Can't bother to turn your head to check for traffic before making a left-hand turn? Don't worry: BMW's developing an app (and hardware) for that. The company revealed earlier this week that its R&D team is working on what it calls a Left Turn Assistant, which is an accident avoidance system that combines camera, laser, and vehicle-to-vehicle communication technologies in order to make low-speed left turns and U-turn maneuvers safer.
According to BMW, the left turn assistant system automatically activates by using a combination of two inputs. First, it will use the vehicle positioning function from the navigation system to detect when the car is within a meter of an intersection. If that's the case, the system will then use a camera to locate road markings and borders typically used to indicate a turn-off or left-turn lane.
Once activated, laser technology is used to detect cars within 100 meters in oncoming traffic. If the car continues into the intersection and path of an accident, the left turn assistant will sound an alert and display warnings on the instrument panel and heads-up display. Additionally, the system will automatically bring the car to a complete stop by applying the brakes. The automatic brake feature will only work at speeds up to 10 km/h (about 6 mph) and has an override feature.

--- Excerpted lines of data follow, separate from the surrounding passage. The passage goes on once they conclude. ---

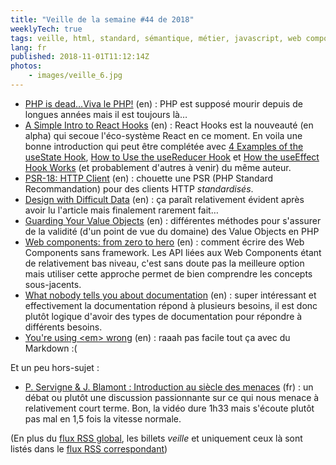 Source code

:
 ```yaml
---
title: "Veille de la semaine #44 de 2018"
weeklyTech: true
tags: veille, html, standard, sémantique, métier, javascript, web components, domain driven design, php, responsive design, ux, react
lang: fr
published: 2018-11-01T11:12:14Z
photos:
    - images/veille_6.jpg
---
```

* [PHP is dead…Viva le PHP!](https://hackernoon.com/php-is-dead-viva-le-php-f5dc5eb5c9c4) (en)&nbsp;: PHP est supposé mourir depuis de longues années mais il est toujours là…
* [A Simple Intro to React Hooks](https://daveceddia.com/intro-to-hooks/) (en)&nbsp;: React Hooks est la nouveauté (en alpha) qui secoue l'éco-système React en ce moment. En voila une bonne introduction qui peut être complétée avec [4 Examples of the useState Hook](https://daveceddia.com/usestate-hook-examples/), [How to Use the useReducer Hook](https://daveceddia.com/usereducer-hook-examples/) et [How the useEffect Hook Works](https://daveceddia.com/useeffect-hook-examples/) (et probablement d'autres à venir) du même auteur.
* [PSR-18: HTTP Client](https://www.php-fig.org/psr/psr-18/) (en)&nbsp;: chouette une PSR (PHP Standard Recommandation) pour des clients HTTP _standardisés_.
* [Design with Difficult Data](https://alistapart.com/article/design-with-difficult-data) (en)&nbsp;: ça paraît relativement évident après avoir lu l'article mais finalement rarement fait…
* [Guarding Your Value Objects](http://lebenplusplus.de/2018/10/25/guarding-your-value-objects/) (en)&nbsp;: différentes méthodes pour s'assurer de la validité (d'un point de vue du domaine) des Value Objects en PHP
* [Web components: from zero to hero](https://dev.to/thepassle/web-components-from-zero-to-hero-4n4m#-browser-support-and-polyfills) (en)&nbsp;: comment écrire des Web Components sans framework. Les API liées aux Web Components étant de relativement bas niveau, c'est sans doute pas la meilleure option mais utiliser cette approche permet de bien comprendre les concepts sous-jacents.
* [What nobody tells you about documentation](https://www.divio.com/blog/documentation/) (en)&nbsp;: super intéressant et effectivement la documentation répond à plusieurs besoins, il est donc plutôt logique d'avoir des types de documentation pour répondre à différents besoins.
* [You're using &lt;em&gt; wrong](https://logrocket.com/blog/youre-using-em-wrong) (en)&nbsp;: raaah pas facile tout ça avec du Markdown :(

Et un peu hors-sujet&nbsp;:

* [P. Servigne & J. Blamont : Introduction au siècle des menaces](https://www.youtube.com/watch?v=DwD4VhSOoos) (fr)&nbsp;: un débat ou plutôt une discussion passionnante sur ce qui nous menace à relativement court terme. Bon, la vidéo dure 1h33 mais s'écoute plutôt pas mal en 1,5 fois la vitesse normale.

(En plus du [flux RSS global](/rss.xml), les billets *veille*
et uniquement ceux là sont listés dans le [flux RSS correspondant](/rss/veille.xml))
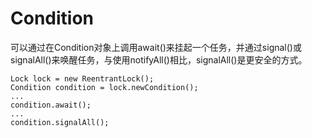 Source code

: # Condition

可以通过在Condition对象上调用await()来挂起一个任务，并通过signal()或signalAll()来唤醒任务，与使用notifyAll()相比，signalAll()是更安全的方式。

```
Lock lock = new ReentrantLock();
Condition condition = lock.newCondition();
...
condition.await();
...
condition.signalAll();
```
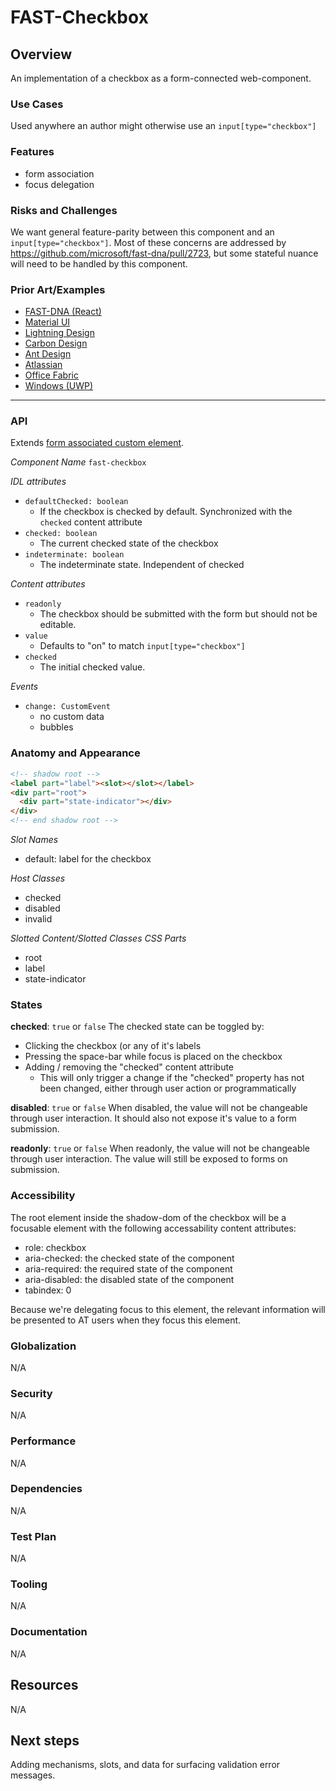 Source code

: # FAST-Checkbox

## Overview
An implementation of a checkbox as a form-connected web-component.

### Use Cases
Used anywhere an author might otherwise use an `input[type="checkbox"]`
  
### Features
- form association
- focus delegation

### Risks and Challenges
We want general feature-parity between this component and an `input[type="checkbox"]`. Most of these concerns are addressed by https://github.com/microsoft/fast-dna/pull/2723, but some stateful nuance will need to be handled by this component.

### Prior Art/Examples
- [FAST-DNA (React)](https://explore.fast.design/components/checkbox)
- [Material UI](https://material-ui.com/components/checkboxes/)
- [Lightning Design](https://www.lightningdesignsystem.com/components/checkbox/)
- [Carbon Design](https://www.carbondesignsystem.com/components/checkbox/code)
- [Ant Design](https://ant.design/components/checkbox/)
- [Atlassian](https://atlaskit.atlassian.com/packages/core/checkbox)
- [Office Fabric](https://developer.microsoft.com/en-us/fabric#/controls/web/checkbox)
- [Windows (UWP)](https://docs.microsoft.com/en-us/windows/uwp/design/controls-and-patterns/checkbox)
---

### API
Extends [form associated custom element](./form-associated-custom-element.md).

*Component Name*
`fast-checkbox`

*IDL attributes*
- `defaultChecked: boolean`
  - If the checkbox is checked by default. Synchronized with the `checked` content attribute
- `checked: boolean`
  - The current checked state of the checkbox
- `indeterminate: boolean`
  - The indeterminate state. Independent of checked

*Content attributes*
- `readonly`
  - The checkbox should be submitted with the form but should not be editable.
- `value`
  - Defaults to "on" to match `input[type="checkbox"]`
- `checked`
  - The initial checked value. 
  
*Events*
- `change: CustomEvent`
  - no custom data
  - bubbles

### Anatomy and Appearance

```HTML
<!-- shadow root -->
<label part="label"><slot></slot></label>
<div part="root">
  <div part="state-indicator"></div>
</div>
<!-- end shadow root -->
```

*Slot Names*
- default: label for the checkbox

*Host Classes*
- checked
- disabled
- invalid

*Slotted Content/Slotted Classes*
*CSS Parts*
- root
- label
- state-indicator

### States
**checked**: `true` or `false`
The checked state can be toggled by:
- Clicking the checkbox (or any of it's labels
- Pressing the space-bar while focus is placed on the checkbox
- Adding / removing the "checked" content attribute
  - This will only trigger a change if the "checked" property has not been changed, either through user action or programmatically

**disabled**: `true` or `false`
When disabled, the value will not be changeable through user interaction. It should also not expose it's value to a form submission.

**readonly**: `true` or `false`
When readonly, the value will not be changeable through user interaction. The value will still be exposed to forms on submission.

### Accessibility
The root element inside the shadow-dom of the checkbox will be a focusable element with the following accessability content attributes:
- role: checkbox
- aria-checked: the checked state of the component
- aria-required: the required state of the component
- aria-disabled: the disabled state of the component
- tabindex: 0

Because we're delegating focus to this element, the relevant information will be presented to AT users when they focus this element.

### Globalization
N/A

### Security
N/A

### Performance
N/A

### Dependencies
N/A

### Test Plan
N/A

### Tooling
N/A

### Documentation
N/A

## Resources
N/A

## Next steps
Adding mechanisms, slots, and data for surfacing validation error messages.
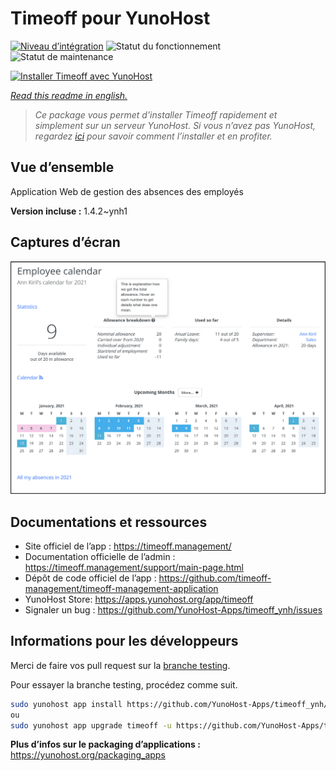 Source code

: <!--
N.B.: This README was automatically generated by https://github.com/YunoHost/apps/tree/master/tools/readme_generator
It shall NOT be edited by hand.
-->

# Timeoff pour YunoHost

[![Niveau d’intégration](https://dash.yunohost.org/integration/timeoff.svg)](https://dash.yunohost.org/appci/app/timeoff) ![Statut du fonctionnement](https://ci-apps.yunohost.org/ci/badges/timeoff.status.svg) ![Statut de maintenance](https://ci-apps.yunohost.org/ci/badges/timeoff.maintain.svg)

[![Installer Timeoff avec YunoHost](https://install-app.yunohost.org/install-with-yunohost.svg)](https://install-app.yunohost.org/?app=timeoff)

*[Read this readme in english.](./README.md)*

> *Ce package vous permet d’installer Timeoff rapidement et simplement sur un serveur YunoHost.
Si vous n’avez pas YunoHost, regardez [ici](https://yunohost.org/#/install) pour savoir comment l’installer et en profiter.*

## Vue d’ensemble

Application Web de gestion des absences des employés

**Version incluse :** 1.4.2~ynh1

## Captures d’écran

![Capture d’écran de Timeoff](./doc/screenshots/smartmockups_kkjk5hh4-p-2000.png)

## Documentations et ressources

* Site officiel de l’app : <https://timeoff.management/>
* Documentation officielle de l’admin : <https://timeoff.management/support/main-page.html>
* Dépôt de code officiel de l’app : <https://github.com/timeoff-management/timeoff-management-application>
* YunoHost Store: <https://apps.yunohost.org/app/timeoff>
* Signaler un bug : <https://github.com/YunoHost-Apps/timeoff_ynh/issues>

## Informations pour les développeurs

Merci de faire vos pull request sur la [branche testing](https://github.com/YunoHost-Apps/timeoff_ynh/tree/testing).

Pour essayer la branche testing, procédez comme suit.

``` bash
sudo yunohost app install https://github.com/YunoHost-Apps/timeoff_ynh/tree/testing --debug
ou
sudo yunohost app upgrade timeoff -u https://github.com/YunoHost-Apps/timeoff_ynh/tree/testing --debug
```

**Plus d’infos sur le packaging d’applications :** <https://yunohost.org/packaging_apps>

While much of the technology just mentioned—cameras, lasers and automatic brake application—is already used in today’s accident avoidance systems such as adaptive cruise control, BMW’s left turn assistant adds vehicle-to-vehicle communication to the mix. The automaker says that the use of a wireless local area network (WLAN) device will increase the vehicle detection feature from 100 meters to 250 -- a boon when blind corners or small vehicles (BMW mentions motorcyclists may benefit from this system the most) are thrown into the mix. Since the system works by exchanging vehicle data such as speed and steering angle, both vehicles would have to be equipped with the WLAN device for the system to work.
The left turn assistant, which was developed as part of the European Union Intersafe 2 partnership to improve safety at road intersections, is still in its testing phase, and is only installed in a 5 series demonstrator at this point. No word yet on if such a system will ultimately become part of BMW's production-ready electro-nannies.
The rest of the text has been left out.